There is no assurance that we will be successful in collecting the anticipated cash receipts described above.  Specifically, the anticipated net operating margin from the Velardeña Properties is not based on the results of a full feasibility study. While we believe our internal estimates are realistic, the lack of a full feasibility study may increase the uncertainty associated with our estimates. In addition, we expect to collect approximately $1.5 million in VAT accounts receivable from the Mexican government; however, it is possible that those amounts may be delayed. At April 30, 2023, our aggregate cash and cash equivalents totaled approximately $2.0 million. In order to cover forecasted expenditures, we need to raise additional cash in the near-term, whether through the sale of non-core assets or equity financing, including the use of our ATM program. In the absence of sufficient asset sales, equity financing or other external funding the Company’s cash balance is expected to be depleted near the end of the second quarter of 2023. In that event, the Company may be forced to liquidate its business.

The consolidated financial statements have been prepared on a going concern basis under which an entity is considered to be able to realize its assets and satisfy its liabilities in the normal course of business.  However, as noted above, our continuing long-term operations will be dependent upon our ability to secure sufficient funding to generate future profitable operations. The underlying value and recoverability of the amounts shown as property, plant and equipment in our consolidated financial statements are dependent on our ability to continue to generate positive cash flows from operations and to continue to fund exploration activities that would lead to additional profitable mining and processing activities or to generate proceeds from the disposition of property, plant and equipment.  

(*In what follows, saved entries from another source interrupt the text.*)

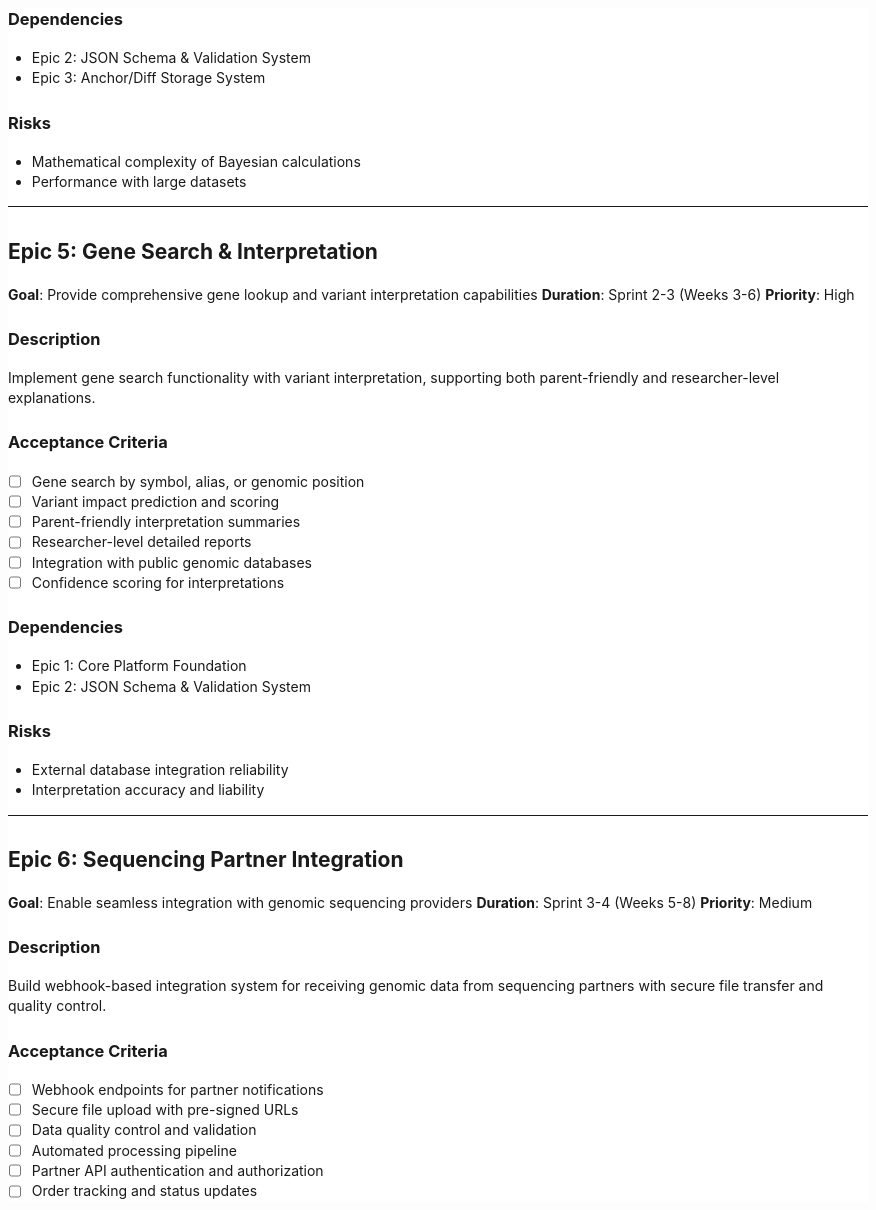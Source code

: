 ### Dependencies
- Epic 2: JSON Schema & Validation System
- Epic 3: Anchor/Diff Storage System

### Risks
- Mathematical complexity of Bayesian calculations
- Performance with large datasets

---

## Epic 5: Gene Search & Interpretation
**Goal**: Provide comprehensive gene lookup and variant interpretation capabilities
**Duration**: Sprint 2-3 (Weeks 3-6)
**Priority**: High

### Description
Implement gene search functionality with variant interpretation, supporting both parent-friendly and researcher-level explanations.

### Acceptance Criteria
- [ ] Gene search by symbol, alias, or genomic position
- [ ] Variant impact prediction and scoring
- [ ] Parent-friendly interpretation summaries
- [ ] Researcher-level detailed reports
- [ ] Integration with public genomic databases
- [ ] Confidence scoring for interpretations

### Dependencies
- Epic 1: Core Platform Foundation
- Epic 2: JSON Schema & Validation System

### Risks
- External database integration reliability
- Interpretation accuracy and liability

---

## Epic 6: Sequencing Partner Integration
**Goal**: Enable seamless integration with genomic sequencing providers
**Duration**: Sprint 3-4 (Weeks 5-8)
**Priority**: Medium

### Description
Build webhook-based integration system for receiving genomic data from sequencing partners with secure file transfer and quality control.

### Acceptance Criteria
- [ ] Webhook endpoints for partner notifications
- [ ] Secure file upload with pre-signed URLs
- [ ] Data quality control and validation
- [ ] Automated processing pipeline
- [ ] Partner API authentication and authorization
- [ ] Order tracking and status updates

The ability of the Company to maintain a positive cash balance for a period of twelve months beyond the filing date of this, first quarter 2023 10-Q, is dependent upon its ability to generate sufficient cash flow from operations, collect VAT receivable from the Mexican government, reduce expenses, sell non-core assets, and raise sufficient funds through the ATM program and other equity sources. There can be no assurance the Company will be successful in generating sufficient funds from these sources to maintain liquidity throughout the twelve-month period. These material uncertainties cast significant doubt on the Company’s ability to continue as a going concern. Therefore, the Company cannot conclude that substantial doubt does not exist as to the Company’s ability to continue as a going concern for the twelve months following the filing date of the first quarter 2023 10-Q. The financial statements do not include any adjustments relating to the recoverability and classification of recorded assets or liabilities which might be necessary should the Company not continue as a going concern.